Every email marketing provider currently has some risk of emails sent through their software showing in the subscriber’s junk folder. This is because the email software receiving it knows it has come from a marketing platform’s server. While business owners might find this annoying, it’s actually how inboxes are meant to operate. What’s frustrating is when there’s an email you genuinely want being filtered out, but a phishing scam makes it through to your main inbox. There are some things that businesses can do to improve their chances, as well as to educate their subscribers on how to mark their email address as “not junk”. Unfortunately, people can be quite bad at checking their junk folder, and they can’t read your emails if they don’t see them.
Avoiding the junk folder can improve your potential customer’s experience, ensure they get what they wanted, and increase your open rates. It can also mean you don’t qualify for the next tier of pricing plan unnecessarily by having a large number of subscribers who are unlikely to read your emails.
For clarity, the “email marketing provider” is who you’re sending the emails through, while the email software, email app, account, inbox and junk are the items on your recipient’s end. Some email softwares also have other folders like promotions that work in a similiar way, filtering the emails out of the main inbox. These are harder to avoid, but still better than the traditional junk folder. This blog post relates to email marketing messages, and not a one to one communication email.
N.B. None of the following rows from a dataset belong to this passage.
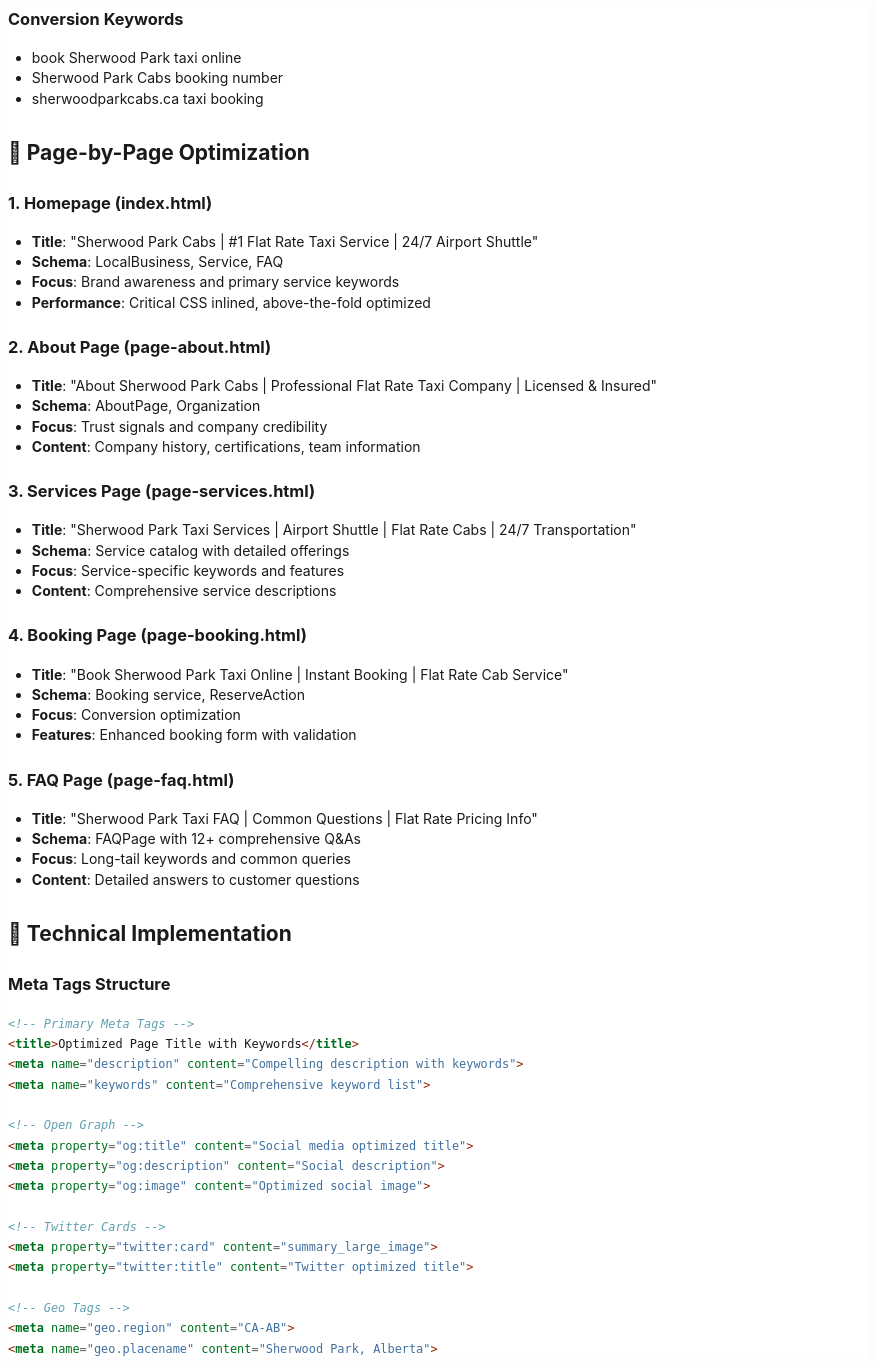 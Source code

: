 ### Conversion Keywords
- book Sherwood Park taxi online
- Sherwood Park Cabs booking number
- sherwoodparkcabs.ca taxi booking

## 📄 Page-by-Page Optimization

### 1. Homepage (index.html)
- **Title**: "Sherwood Park Cabs | #1 Flat Rate Taxi Service | 24/7 Airport Shuttle"
- **Schema**: LocalBusiness, Service, FAQ
- **Focus**: Brand awareness and primary service keywords
- **Performance**: Critical CSS inlined, above-the-fold optimized

### 2. About Page (page-about.html)
- **Title**: "About Sherwood Park Cabs | Professional Flat Rate Taxi Company | Licensed & Insured"
- **Schema**: AboutPage, Organization
- **Focus**: Trust signals and company credibility
- **Content**: Company history, certifications, team information

### 3. Services Page (page-services.html)
- **Title**: "Sherwood Park Taxi Services | Airport Shuttle | Flat Rate Cabs | 24/7 Transportation"
- **Schema**: Service catalog with detailed offerings
- **Focus**: Service-specific keywords and features
- **Content**: Comprehensive service descriptions

### 4. Booking Page (page-booking.html)
- **Title**: "Book Sherwood Park Taxi Online | Instant Booking | Flat Rate Cab Service"
- **Schema**: Booking service, ReserveAction
- **Focus**: Conversion optimization
- **Features**: Enhanced booking form with validation

### 5. FAQ Page (page-faq.html)
- **Title**: "Sherwood Park Taxi FAQ | Common Questions | Flat Rate Pricing Info"
- **Schema**: FAQPage with 12+ comprehensive Q&As
- **Focus**: Long-tail keywords and common queries
- **Content**: Detailed answers to customer questions

## 🚀 Technical Implementation

### Meta Tags Structure
```html
<!-- Primary Meta Tags -->
<title>Optimized Page Title with Keywords</title>
<meta name="description" content="Compelling description with keywords">
<meta name="keywords" content="Comprehensive keyword list">

<!-- Open Graph -->
<meta property="og:title" content="Social media optimized title">
<meta property="og:description" content="Social description">
<meta property="og:image" content="Optimized social image">

<!-- Twitter Cards -->
<meta property="twitter:card" content="summary_large_image">
<meta property="twitter:title" content="Twitter optimized title">

<!-- Geo Tags -->
<meta name="geo.region" content="CA-AB">
<meta name="geo.placename" content="Sherwood Park, Alberta">
```
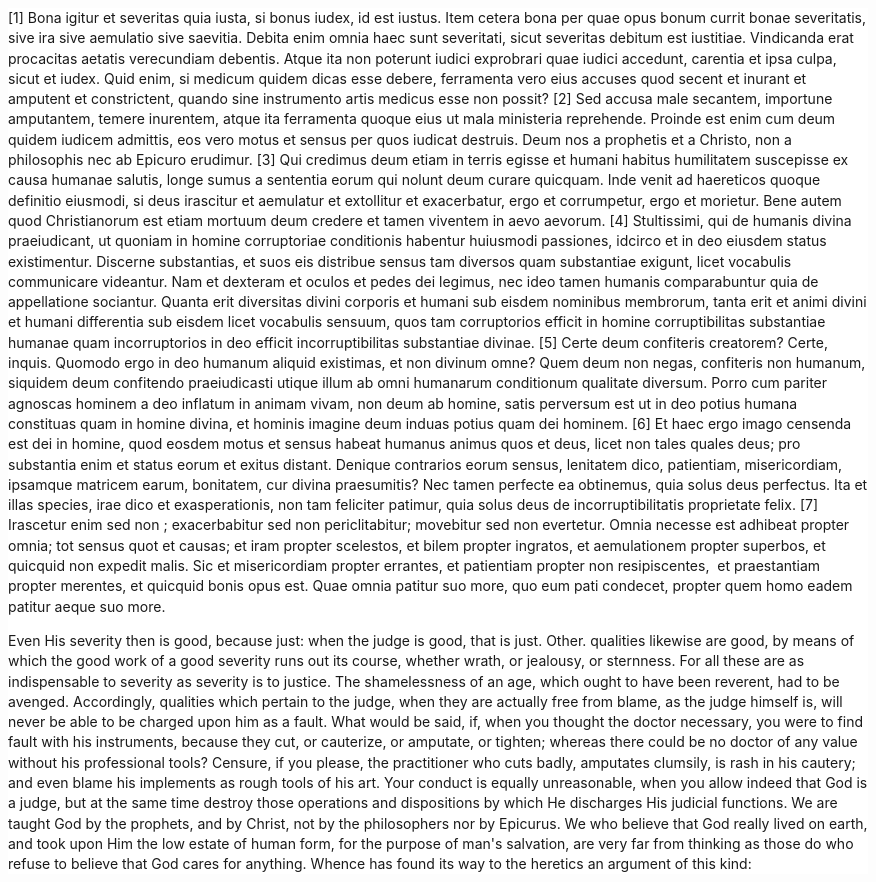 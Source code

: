 [1] Bona igitur et severitas quia iusta, si bonus iudex, id est iustus. Item cetera bona per quae opus bonum currit bonae severitatis, sive ira sive aemulatio sive saevitia. Debita enim omnia haec sunt severitati, sicut severitas debitum est iustitiae. Vindicanda erat procacitas aetatis verecundiam debentis. Atque ita non poterunt iudici exprobrari quae iudici accedunt, carentia et ipsa culpa, sicut et iudex. Quid enim, si medicum quidem dicas esse debere, ferramenta vero eius accuses quod secent et inurant et amputent et constrictent, quando sine instrumento artis medicus esse non possit? [2] Sed accusa male secantem, importune amputantem, temere inurentem, atque ita ferramenta quoque eius ut mala ministeria reprehende. Proinde est enim cum deum quidem iudicem admittis, eos vero motus et sensus per quos iudicat destruis. Deum nos a prophetis et a Christo, non a philosophis nec ab Epicuro erudimur. [3] Qui credimus deum etiam in terris egisse et humani habitus humilitatem suscepisse ex causa humanae salutis, longe sumus a sententia eorum qui nolunt deum curare quicquam. Inde venit ad haereticos quoque definitio eiusmodi, si deus irascitur et aemulatur et extollitur et exacerbatur, ergo et corrumpetur, ergo et morietur. Bene autem quod Christianorum est etiam mortuum deum credere et tamen viventem in aevo aevorum. [4] Stultissimi, qui de humanis divina praeiudicant, ut quoniam in homine corruptoriae conditionis habentur huiusmodi passiones, idcirco et in deo eiusdem status existimentur. Discerne substantias, et suos eis distribue sensus tam diversos quam substantiae exigunt, licet vocabulis communicare videantur. Nam et dexteram et oculos et pedes dei legimus, nec ideo tamen humanis comparabuntur quia de appellatione sociantur. Quanta erit diversitas divini corporis et humani sub eisdem nominibus membrorum, tanta erit et animi divini et humani differentia sub eisdem licet vocabulis sensuum, quos tam corruptorios efficit in homine corruptibilitas substantiae humanae quam incorruptorios in deo efficit incorruptibilitas substantiae divinae. [5] Certe deum confiteris creatorem? Certe, inquis. Quomodo ergo in deo humanum aliquid existimas, et non divinum omne? Quem deum non negas, confiteris non humanum, siquidem deum confitendo praeiudicasti utique illum ab omni humanarum conditionum qualitate diversum. Porro cum pariter agnoscas hominem a deo inflatum in animam vivam, non deum ab homine, satis perversum est ut in deo potius humana constituas quam in homine divina, et hominis imagine deum induas potius quam dei hominem. [6] Et haec ergo imago censenda est dei in homine, quod eosdem motus et sensus habeat humanus animus quos et deus, licet non tales quales deus; pro substantia enim et status eorum et exitus distant. Denique contrarios eorum sensus, lenitatem dico, patientiam, misericordiam, ipsamque matricem earum, bonitatem, cur divina praesumitis? Nec tamen perfecte ea obtinemus, quia solus deus perfectus. Ita et illas species, irae dico et exasperationis, non tam feliciter patimur, quia solus deus de incorruptibilitatis proprietate felix. [7] Irascetur enim sed non <quatietur>; exacerbabitur sed non periclitabitur; movebitur sed non evertetur. Omnia necesse est adhibeat propter omnia; tot sensus quot et causas; et iram propter scelestos, et bilem propter ingratos, et aemulationem propter superbos, et quicquid non expedit malis. Sic et misericordiam propter errantes, et patientiam propter non resipiscentes,  et praestantiam propter merentes, et quicquid bonis opus est. Quae omnia patitur suo more, quo eum pati condecet, propter quem homo eadem patitur aeque suo more.

Even His severity then is good, because just: when the judge is good, that is just. Other. qualities likewise are good, by means of which the good work of a good severity runs out its course, whether wrath, or jealousy, or sternness. For all these are as indispensable to severity as severity is to justice. The shamelessness of an age, which ought to have been reverent, had to be avenged. Accordingly, qualities which pertain to the judge, when they are actually free from blame, as the judge himself is, will never be able to be charged upon him as a fault. What would be said, if, when you thought the doctor necessary, you were to find fault with his instruments, because they cut, or cauterize, or amputate, or tighten; whereas there could be no doctor of any value without his professional tools? Censure, if you please, the practitioner who cuts badly, amputates clumsily, is rash in his cautery; and even blame his implements as rough tools of his art. Your conduct is equally unreasonable, when you allow indeed that God is a judge, but at the same time destroy those operations and dispositions by which He discharges His judicial functions. We are taught God by the prophets, and by Christ, not by the philosophers nor by Epicurus. We who believe that God really lived on earth, and took upon Him the low estate of human form, for the purpose of man's salvation, are very far from thinking as those do who refuse to believe that God cares for anything. Whence has found its way to the heretics an argument of this kind: 
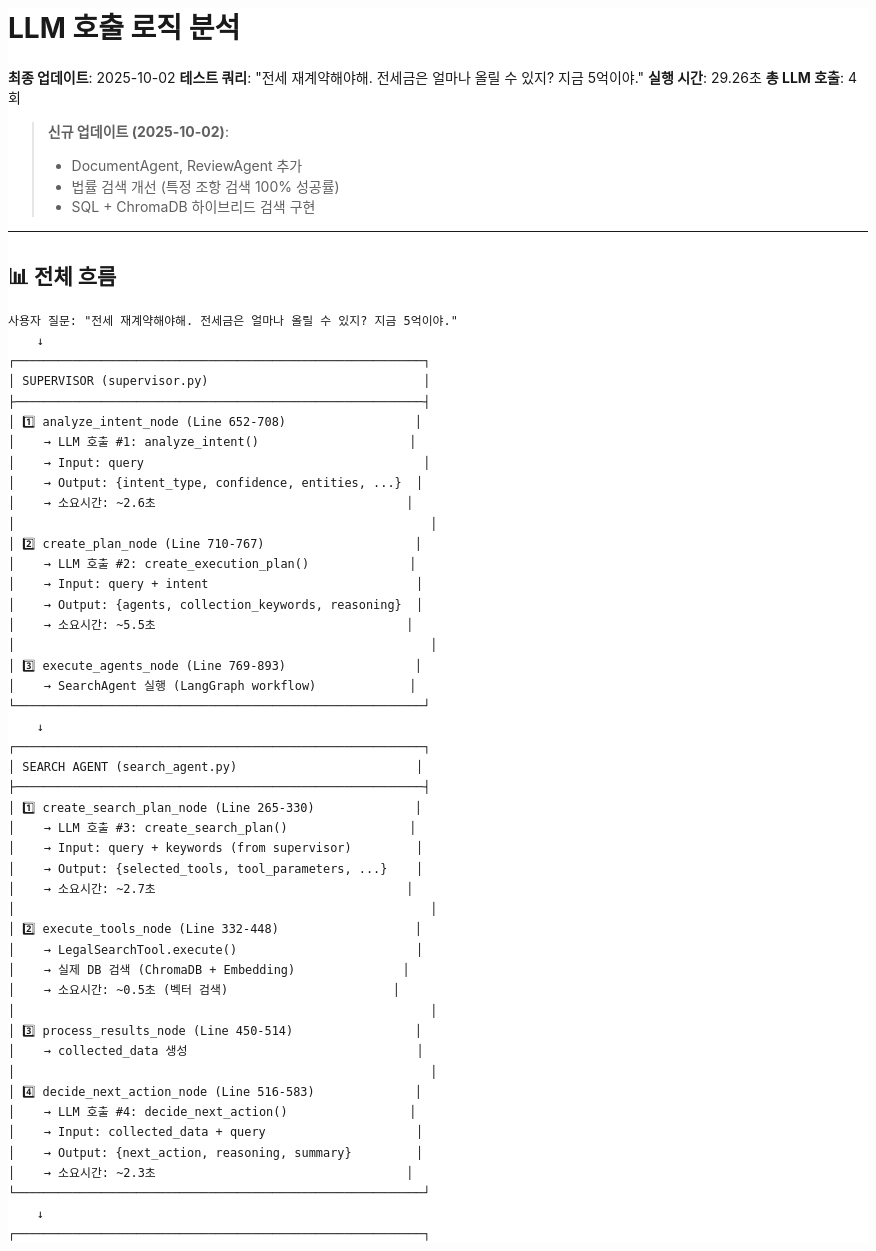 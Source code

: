 # LLM 호출 로직 분석

**최종 업데이트**: 2025-10-02
**테스트 쿼리**: "전세 재계약해야해. 전세금은 얼마나 올릴 수 있지? 지금 5억이야."
**실행 시간**: 29.26초
**총 LLM 호출**: 4회

> **신규 업데이트 (2025-10-02)**:
> - DocumentAgent, ReviewAgent 추가
> - 법률 검색 개선 (특정 조항 검색 100% 성공률)
> - SQL + ChromaDB 하이브리드 검색 구현

---

## 📊 전체 흐름

```
사용자 질문: "전세 재계약해야해. 전세금은 얼마나 올릴 수 있지? 지금 5억이야."
    ↓
┌─────────────────────────────────────────────────────────┐
│ SUPERVISOR (supervisor.py)                              │
├─────────────────────────────────────────────────────────┤
│ 1️⃣ analyze_intent_node (Line 652-708)                  │
│    → LLM 호출 #1: analyze_intent()                     │
│    → Input: query                                       │
│    → Output: {intent_type, confidence, entities, ...}  │
│    → 소요시간: ~2.6초                                   │
│                                                          │
│ 2️⃣ create_plan_node (Line 710-767)                     │
│    → LLM 호출 #2: create_execution_plan()              │
│    → Input: query + intent                             │
│    → Output: {agents, collection_keywords, reasoning}  │
│    → 소요시간: ~5.5초                                   │
│                                                          │
│ 3️⃣ execute_agents_node (Line 769-893)                  │
│    → SearchAgent 실행 (LangGraph workflow)             │
└─────────────────────────────────────────────────────────┘
    ↓
┌─────────────────────────────────────────────────────────┐
│ SEARCH AGENT (search_agent.py)                         │
├─────────────────────────────────────────────────────────┤
│ 1️⃣ create_search_plan_node (Line 265-330)              │
│    → LLM 호출 #3: create_search_plan()                 │
│    → Input: query + keywords (from supervisor)         │
│    → Output: {selected_tools, tool_parameters, ...}    │
│    → 소요시간: ~2.7초                                   │
│                                                          │
│ 2️⃣ execute_tools_node (Line 332-448)                   │
│    → LegalSearchTool.execute()                         │
│    → 실제 DB 검색 (ChromaDB + Embedding)               │
│    → 소요시간: ~0.5초 (벡터 검색)                       │
│                                                          │
│ 3️⃣ process_results_node (Line 450-514)                 │
│    → collected_data 생성                                │
│                                                          │
│ 4️⃣ decide_next_action_node (Line 516-583)              │
│    → LLM 호출 #4: decide_next_action()                 │
│    → Input: collected_data + query                     │
│    → Output: {next_action, reasoning, summary}         │
│    → 소요시간: ~2.3초                                   │
└─────────────────────────────────────────────────────────┘
    ↓
┌─────────────────────────────────────────────────────────┐
```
Letting people know how they can mark your emails as not junk is like a backup plan. It increases the chances of them checking their junk folder, and marking your emails as safe. Even if they already knew how, this message is more likely to prompt them to read it and action the checks, because it’s a less generic confirmation message.
You can often change this by customising your provider’s confirmation message, although not all providers allow for this. You can also redirect your subscribe form to a page on your website with this information, or include it in your incentive email, or welcome sequence.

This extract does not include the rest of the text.